> TASK STATEMENT
What is the number of lines in these entries that include "begin"? Write that number and no other text.

+++ DATASET RECORDS +++

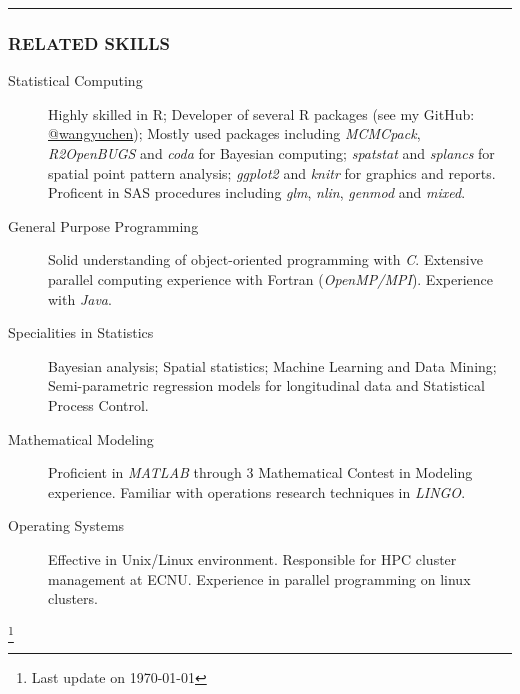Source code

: \documentclass[11pt]{article}
\newcommand{\CPP}
{C\nolinebreak[4]\hspace{-.05em}\raisebox{.22ex}{\footnotesize\bf ++}}
\begin{document}
	\vspace{0.2em}
	\hrule

	\subsubsection*{\centering RELATED SKILLS}
	\vspace{-.3em}

	\begin{description}
		\item[Statistical Computing] Highly skilled in R; Developer of several R packages (see my GitHub: \href{https://www.github.com/wangyuchen}{@wangyuchen}); Mostly used packages including \emph{MCMCpack}, \emph{R2OpenBUGS} and \emph{coda} for Bayesian computing; \emph{spatstat} and \emph{splancs} for spatial point pattern analysis; \emph{ggplot2} and \emph{knitr} for graphics and reports. Proficent in SAS procedures including \emph{glm}, \emph{nlin}, \emph{genmod} and \emph{mixed}.
		\item[General Purpose Programming] Solid understanding of object-oriented programming with \emph{\CPP}. Extensive parallel computing experience with Fortran (\emph{OpenMP/MPI}). Experience with \emph{Java}.
		\item[Specialities in Statistics] Bayesian analysis; Spatial statistics; Machine Learning and Data Mining; Semi-parametric regression models for longitudinal data and Statistical Process Control.
		\item[Mathematical Modeling] Proficient in \emph{MATLAB} through 3 Mathematical Contest in Modeling experience. Familiar with operations research techniques in \emph{LINGO}.
		\item[Operating Systems] Effective in Unix/Linux environment. Responsible for HPC cluster management at ECNU. Experience in parallel programming on linux clusters.
	\end{description}


\let\thefootnote\relax\footnote{Last update on \today}
\end{document}
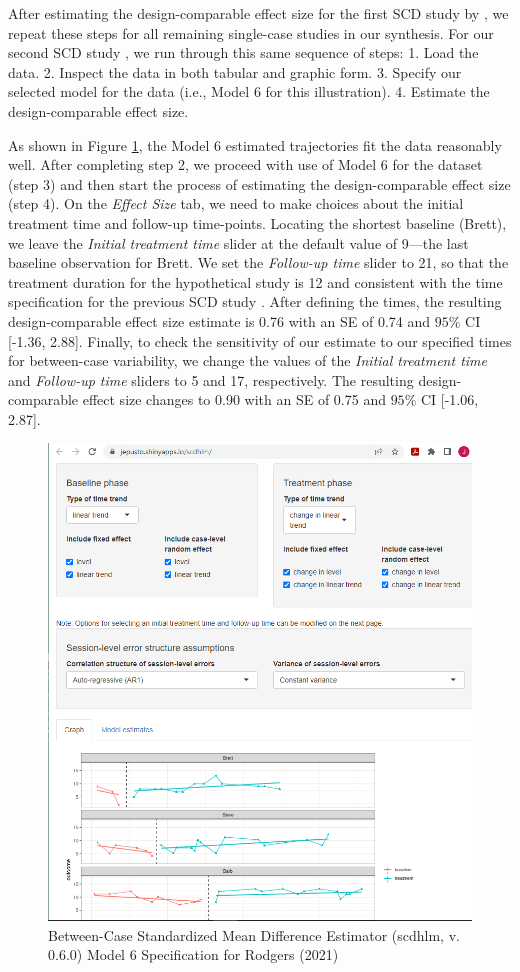 \documentclass[
]{book}
\begin{document}
After estimating the design-comparable effect size for the first SCD study by \citet{datchuk2016Writing}, we repeat these steps for all remaining single-case studies in our synthesis. For our second SCD study \citep{rodgers2021Effects}, we run through this same sequence of steps:
1. Load the data.
2. Inspect the data in both tabular and graphic form.
3. Specify our selected model for the data (i.e., Model 6 for this illustration).
4. Estimate the design-comparable effect size.

As shown in Figure \ref{fig:Rodgers-2021-model6}, the Model 6 estimated trajectories fit the data reasonably well. After completing step 2, we proceed with use of Model 6 for the \citet{rodgers2021Effects} dataset (step 3) and then start the process of estimating the design-comparable effect size (step 4). On the \emph{Effect Size} tab, we need to make choices about the initial treatment time and follow-up time-points. Locating the shortest baseline (Brett), we leave the \emph{Initial treatment time} slider at the default value of 9---the last baseline observation for Brett. We set the \emph{Follow-up time} slider to 21, so that the treatment duration for the hypothetical study is 12 and consistent with the time specification for the previous SCD study \citep{datchuk2016Writing}. After defining the times, the resulting design-comparable effect size estimate is 0.76 with an SE of 0.74 and \(95\%\) CI {[}-1.36, 2.88{]}. Finally, to check the sensitivity of our estimate to our specified times for between-case variability, we change the values of the \emph{Initial treatment time} and \emph{Follow-up time} sliders to 5 and 17, respectively. The resulting design-comparable effect size changes to 0.90 with an SE of 0.75 and \(95\%\) CI {[}-1.06, 2.87{]}.

\begin{figure}
\includegraphics[width=0.6\linewidth]{images/app.model.model6_Rodgers2020} \caption{Between-Case Standardized Mean Difference Estimator (scdhlm, v. 0.6.0) Model 6 Specification for Rodgers (2021)}\label{fig:Rodgers-2021-model6}
\end{figure}
\end{document}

+++

> SOLVED PROBLEM
4